→ Task goal
Copy each line below that includes "convenience".

→ Data for analysis
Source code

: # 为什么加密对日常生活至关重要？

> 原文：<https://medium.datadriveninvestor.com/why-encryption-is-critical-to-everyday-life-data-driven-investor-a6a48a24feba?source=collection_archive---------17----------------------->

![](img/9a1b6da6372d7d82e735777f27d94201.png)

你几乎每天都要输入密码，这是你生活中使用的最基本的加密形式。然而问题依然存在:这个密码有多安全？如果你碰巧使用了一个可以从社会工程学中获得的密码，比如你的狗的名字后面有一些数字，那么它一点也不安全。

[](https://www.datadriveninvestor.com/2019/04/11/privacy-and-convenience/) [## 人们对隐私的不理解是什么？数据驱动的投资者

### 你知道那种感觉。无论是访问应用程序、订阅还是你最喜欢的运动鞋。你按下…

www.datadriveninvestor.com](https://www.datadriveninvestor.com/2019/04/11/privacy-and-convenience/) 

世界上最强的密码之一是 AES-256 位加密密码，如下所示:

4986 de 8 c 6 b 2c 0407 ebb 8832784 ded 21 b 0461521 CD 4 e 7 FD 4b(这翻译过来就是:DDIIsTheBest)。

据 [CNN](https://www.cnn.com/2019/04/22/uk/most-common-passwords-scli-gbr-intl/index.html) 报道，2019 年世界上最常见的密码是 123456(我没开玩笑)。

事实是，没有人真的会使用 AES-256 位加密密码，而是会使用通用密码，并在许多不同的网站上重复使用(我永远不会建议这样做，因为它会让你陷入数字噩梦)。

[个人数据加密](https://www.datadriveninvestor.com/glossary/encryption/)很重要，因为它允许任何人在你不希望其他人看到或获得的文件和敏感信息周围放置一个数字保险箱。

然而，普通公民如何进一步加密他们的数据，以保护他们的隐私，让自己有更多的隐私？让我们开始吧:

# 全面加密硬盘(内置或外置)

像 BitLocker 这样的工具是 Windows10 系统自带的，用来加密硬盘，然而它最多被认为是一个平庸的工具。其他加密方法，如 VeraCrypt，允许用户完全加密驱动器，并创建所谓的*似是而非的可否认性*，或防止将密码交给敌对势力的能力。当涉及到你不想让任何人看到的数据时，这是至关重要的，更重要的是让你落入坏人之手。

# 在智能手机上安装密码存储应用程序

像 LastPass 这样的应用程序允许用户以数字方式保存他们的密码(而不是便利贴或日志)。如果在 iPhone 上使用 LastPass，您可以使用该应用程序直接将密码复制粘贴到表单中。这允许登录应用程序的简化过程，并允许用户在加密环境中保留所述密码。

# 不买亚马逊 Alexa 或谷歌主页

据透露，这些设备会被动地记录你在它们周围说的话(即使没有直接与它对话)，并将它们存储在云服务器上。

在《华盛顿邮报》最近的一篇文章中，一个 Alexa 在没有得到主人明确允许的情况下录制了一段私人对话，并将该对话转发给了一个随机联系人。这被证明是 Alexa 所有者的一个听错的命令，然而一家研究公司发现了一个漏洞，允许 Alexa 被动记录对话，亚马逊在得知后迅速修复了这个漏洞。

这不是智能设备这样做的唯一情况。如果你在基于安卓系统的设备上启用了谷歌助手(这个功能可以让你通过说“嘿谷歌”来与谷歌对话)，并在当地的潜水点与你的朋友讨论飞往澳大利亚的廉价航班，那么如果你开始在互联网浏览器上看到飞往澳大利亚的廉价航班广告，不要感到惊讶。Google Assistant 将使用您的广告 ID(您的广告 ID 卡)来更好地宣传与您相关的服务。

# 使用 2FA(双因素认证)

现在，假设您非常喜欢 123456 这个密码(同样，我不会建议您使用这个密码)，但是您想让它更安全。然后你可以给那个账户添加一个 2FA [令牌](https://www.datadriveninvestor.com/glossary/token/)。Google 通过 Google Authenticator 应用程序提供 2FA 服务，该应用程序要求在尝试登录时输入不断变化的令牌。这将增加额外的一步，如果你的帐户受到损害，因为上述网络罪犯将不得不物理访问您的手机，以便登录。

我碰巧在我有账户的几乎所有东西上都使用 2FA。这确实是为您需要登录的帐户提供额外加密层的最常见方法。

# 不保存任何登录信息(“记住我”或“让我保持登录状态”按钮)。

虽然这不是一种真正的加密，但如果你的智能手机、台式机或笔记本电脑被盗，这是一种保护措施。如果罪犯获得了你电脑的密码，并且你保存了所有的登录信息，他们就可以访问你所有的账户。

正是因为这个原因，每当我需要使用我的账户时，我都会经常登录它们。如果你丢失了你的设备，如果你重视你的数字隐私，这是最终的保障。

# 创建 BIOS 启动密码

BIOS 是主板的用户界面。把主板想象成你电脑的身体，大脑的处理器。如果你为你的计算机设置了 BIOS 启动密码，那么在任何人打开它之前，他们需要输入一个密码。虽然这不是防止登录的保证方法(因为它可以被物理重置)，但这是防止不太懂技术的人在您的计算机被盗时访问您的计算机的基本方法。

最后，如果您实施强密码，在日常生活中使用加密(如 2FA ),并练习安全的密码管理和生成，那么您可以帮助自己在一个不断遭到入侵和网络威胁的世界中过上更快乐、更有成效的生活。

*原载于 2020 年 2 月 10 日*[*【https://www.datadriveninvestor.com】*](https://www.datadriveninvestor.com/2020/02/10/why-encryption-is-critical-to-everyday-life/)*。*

→ Answer space
[](https://www.datadriveninvestor.com/2019/04/11/privacy-and-convenience/) [## 人们对隐私的不理解是什么？数据驱动的投资者
www.datadriveninvestor.com](https://www.datadriveninvestor.com/2019/04/11/privacy-and-convenience/) 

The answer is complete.